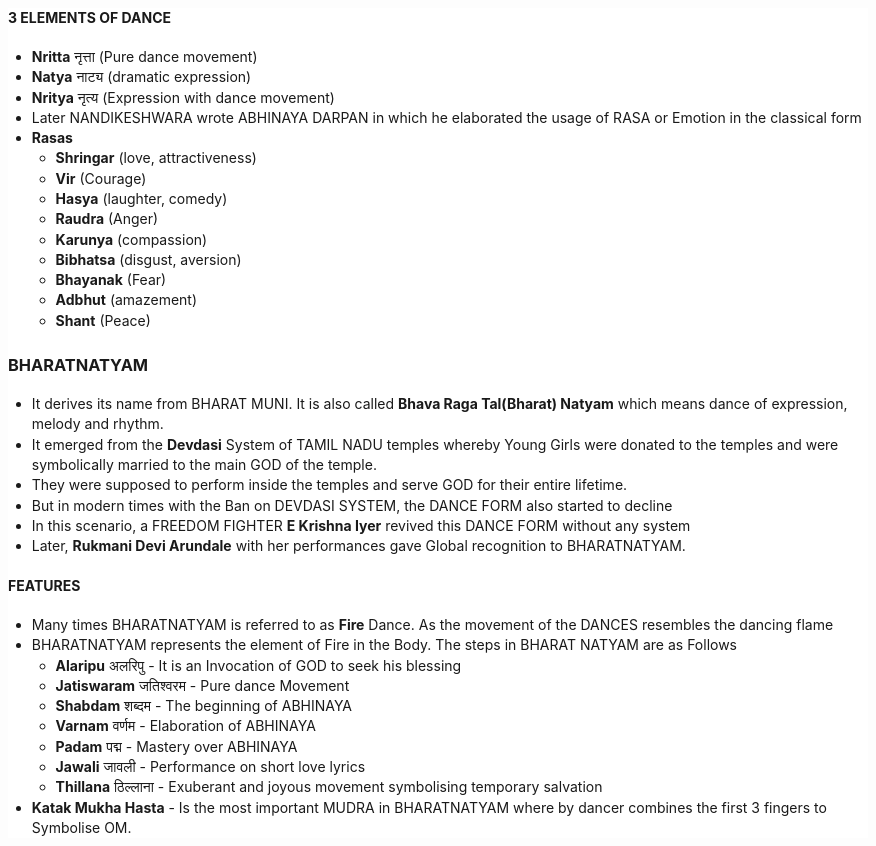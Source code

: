 #### 3 ELEMENTS OF DANCE

- **Nritta** नृत्ता (Pure dance movement)
- **Natya** नाट्य (dramatic expression)
- **Nritya** नृत्य (Expression with dance movement)
- Later NANDIKESHWARA wrote ABHINAYA DARPAN in which he elaborated the usage of RASA or Emotion in the classical form
- **Rasas**
  - **Shringar** (love, attractiveness)
  - **Vir** (Courage)
  - **Hasya** (laughter, comedy)
  - **Raudra** (Anger)
  - **Karunya** (compassion)
  - **Bibhatsa** (disgust, aversion)
  - **Bhayanak** (Fear)
  - **Adbhut** (amazement)
  - **Shant** (Peace)

### BHARATNATYAM

- It derives its name from BHARAT MUNI. It is also called **Bhava Raga Tal(Bharat) Natyam** which means dance of expression, melody and rhythm.
- It emerged from the **Devdasi** System of TAMIL NADU temples whereby Young Girls were donated to the temples and were symbolically married to the main GOD of the temple.
- They were supposed to perform inside the temples and serve GOD for their entire lifetime.
- But in modern times with the Ban on DEVDASI SYSTEM, the DANCE FORM also started to decline
- In this scenario, a FREEDOM FIGHTER **E Krishna Iyer** revived this DANCE FORM without any system
- Later, **Rukmani Devi Arundale** with her performances gave Global recognition to BHARATNATYAM.

#### FEATURES

- Many times BHARATNATYAM is referred to as **Fire** Dance. As the movement of the DANCES resembles the dancing flame
- BHARATNATYAM represents the element of Fire in the Body. The steps in BHARAT NATYAM are as Follows
  - **Alaripu** अलरिपु - It is an Invocation of GOD to seek his blessing
  - **Jatiswaram** जतिश्वरम - Pure dance Movement
  - **Shabdam** शब्दम - The beginning of ABHINAYA
  - **Varnam** वर्णम - Elaboration of ABHINAYA
  - **Padam** पद्म - Mastery over ABHINAYA
  - **Jawali** जावली - Performance on short love lyrics
  - **Thillana** ठिल्लाना - Exuberant and joyous movement symbolising temporary salvation
- **Katak Mukha Hasta** - Is the most important MUDRA in BHARATNATYAM where by dancer combines the first 3 fingers to Symbolise OM.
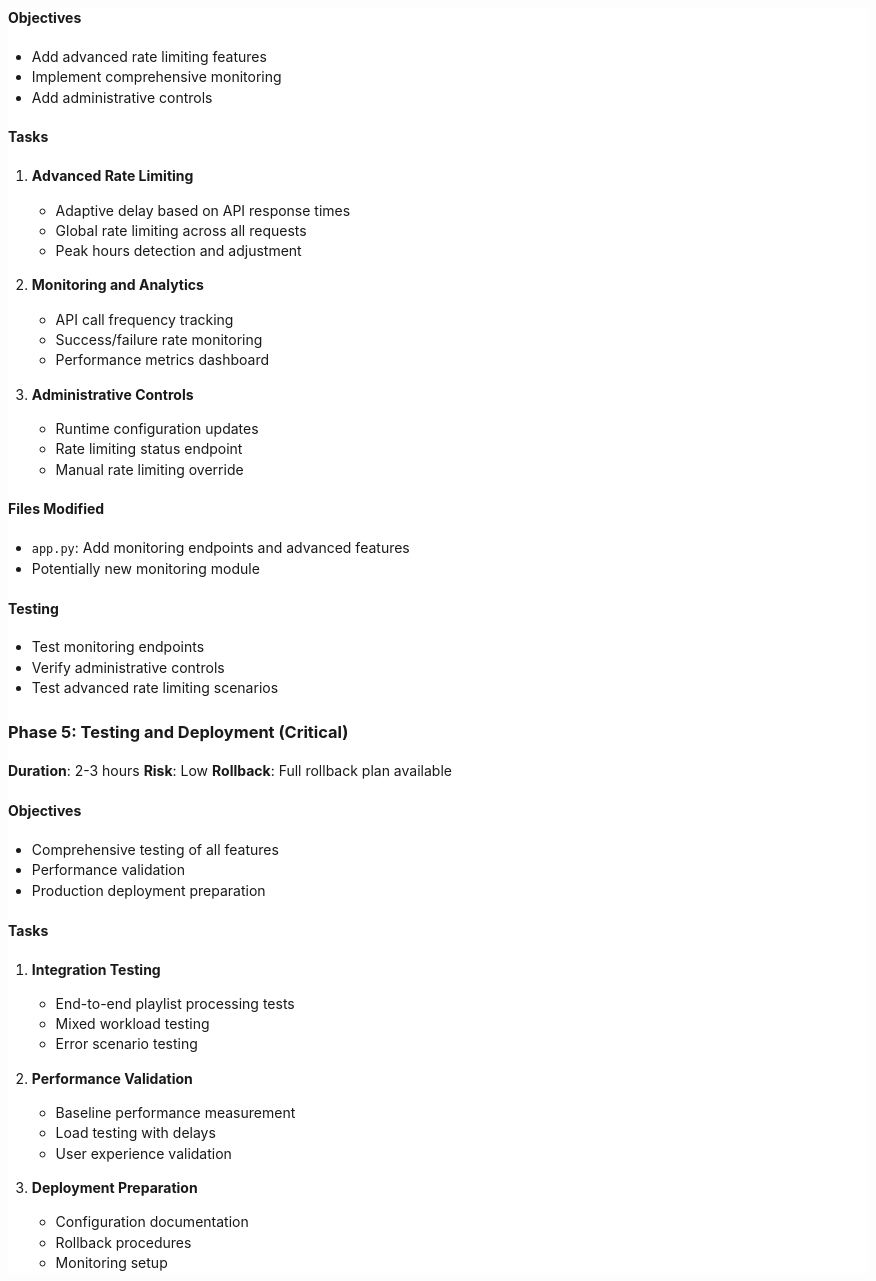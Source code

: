 #### Objectives
- Add advanced rate limiting features
- Implement comprehensive monitoring
- Add administrative controls

#### Tasks
1. **Advanced Rate Limiting**
   - Adaptive delay based on API response times
   - Global rate limiting across all requests
   - Peak hours detection and adjustment

2. **Monitoring and Analytics**
   - API call frequency tracking
   - Success/failure rate monitoring
   - Performance metrics dashboard

3. **Administrative Controls**
   - Runtime configuration updates
   - Rate limiting status endpoint
   - Manual rate limiting override

#### Files Modified
- `app.py`: Add monitoring endpoints and advanced features
- Potentially new monitoring module

#### Testing
- Test monitoring endpoints
- Verify administrative controls
- Test advanced rate limiting scenarios

### Phase 5: Testing and Deployment (Critical)
**Duration**: 2-3 hours
**Risk**: Low
**Rollback**: Full rollback plan available

#### Objectives
- Comprehensive testing of all features
- Performance validation
- Production deployment preparation

#### Tasks
1. **Integration Testing**
   - End-to-end playlist processing tests
   - Mixed workload testing
   - Error scenario testing

2. **Performance Validation**
   - Baseline performance measurement
   - Load testing with delays
   - User experience validation

3. **Deployment Preparation**
   - Configuration documentation
   - Rollback procedures
   - Monitoring setup
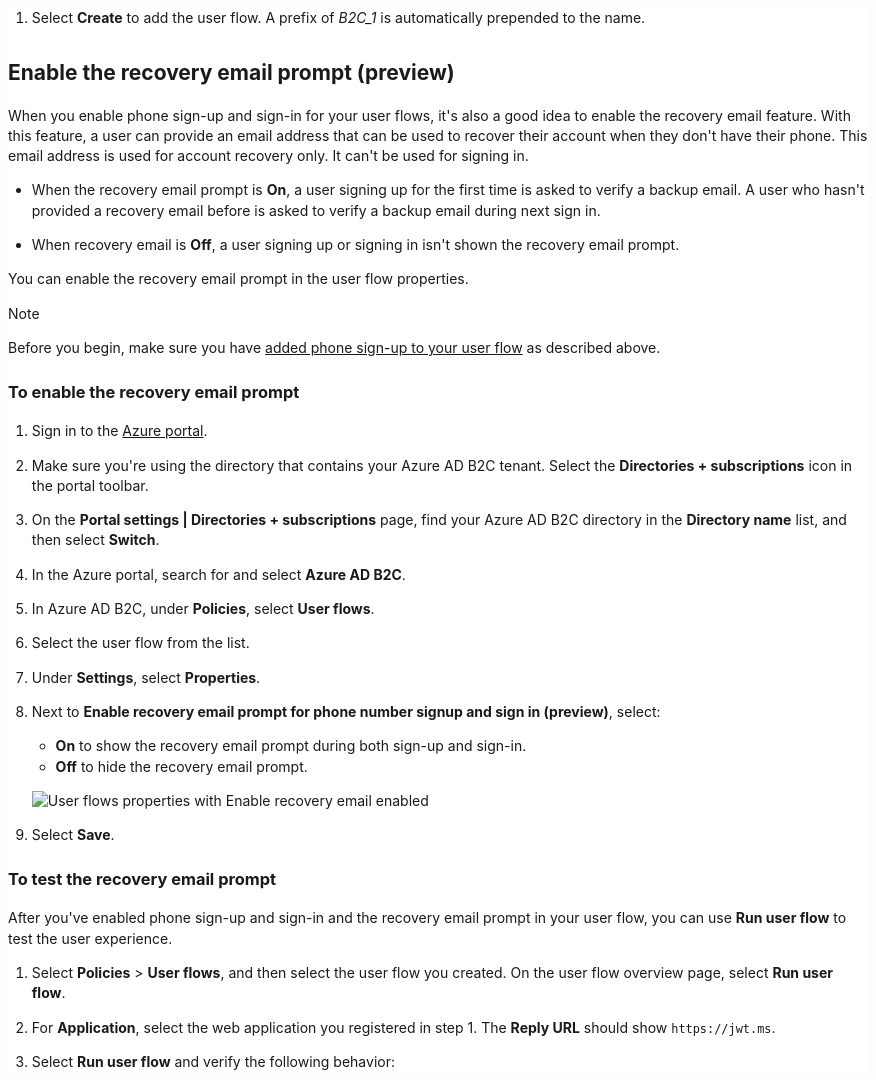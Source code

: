 1. Select **Create** to add the user flow. A prefix of *B2C_1* is automatically prepended to the name.

## Enable the recovery email prompt (preview)

When you enable phone sign-up and sign-in for your user flows, it's also a good idea to enable the recovery email feature. With this feature, a user can provide an email address that can be used to recover their account when they don't have their phone. This email address is used for account recovery only. It can't be used for signing in.

- When the recovery email prompt is **On**, a user signing up for the first time is asked to verify a backup email. A user who hasn't provided a recovery email before is asked to verify a backup email during next sign in.

- When recovery email is **Off**, a user signing up or signing in isn't shown the recovery email prompt.
 
You can enable the recovery email prompt in the user flow properties.

> [!NOTE]
> Before you begin, make sure you have [added phone sign-up to your user flow](#add-phone-sign-up-to-a-user-flow) as described above.

### To enable the recovery email prompt

1. Sign in to the [Azure portal](https://portal.azure.com).
1. Make sure you're using the directory that contains your Azure AD B2C tenant. Select the **Directories + subscriptions** icon in the portal toolbar.
1. On the **Portal settings | Directories + subscriptions** page, find your Azure AD B2C directory in the **Directory name** list, and then select **Switch**.
1. In the Azure portal, search for and select **Azure AD B2C**.
1. In Azure AD B2C, under **Policies**, select **User flows**.
1. Select the user flow from the list.
1. Under **Settings**, select **Properties**.
1. Next to **Enable recovery email prompt for phone number signup and sign in (preview)**, select:

   - **On** to show the recovery email prompt during both sign-up and sign-in.
   - **Off** to hide the recovery email prompt.

    ![User flows properties with Enable recovery email enabled](./media/phone-authentication-user-flows/recovery-email-settings.png)

1. Select **Save**.

### To test the recovery email prompt

After you've enabled phone sign-up and sign-in and the recovery email prompt in your user flow, you can use **Run user flow** to test the user experience.

1. Select **Policies** > **User flows**, and then select the user flow you created. On the user flow overview page, select **Run user flow**.

1. For **Application**, select the web application you registered in step 1. The **Reply URL** should show `https://jwt.ms`.

1. Select **Run user flow** and verify the following behavior:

· · · ·

=== WHAT TO WORK ON ===
Using the data above, report the number of lines that contain the string "Policies", and only that number.

=== REPLY TO THE TASK ===
2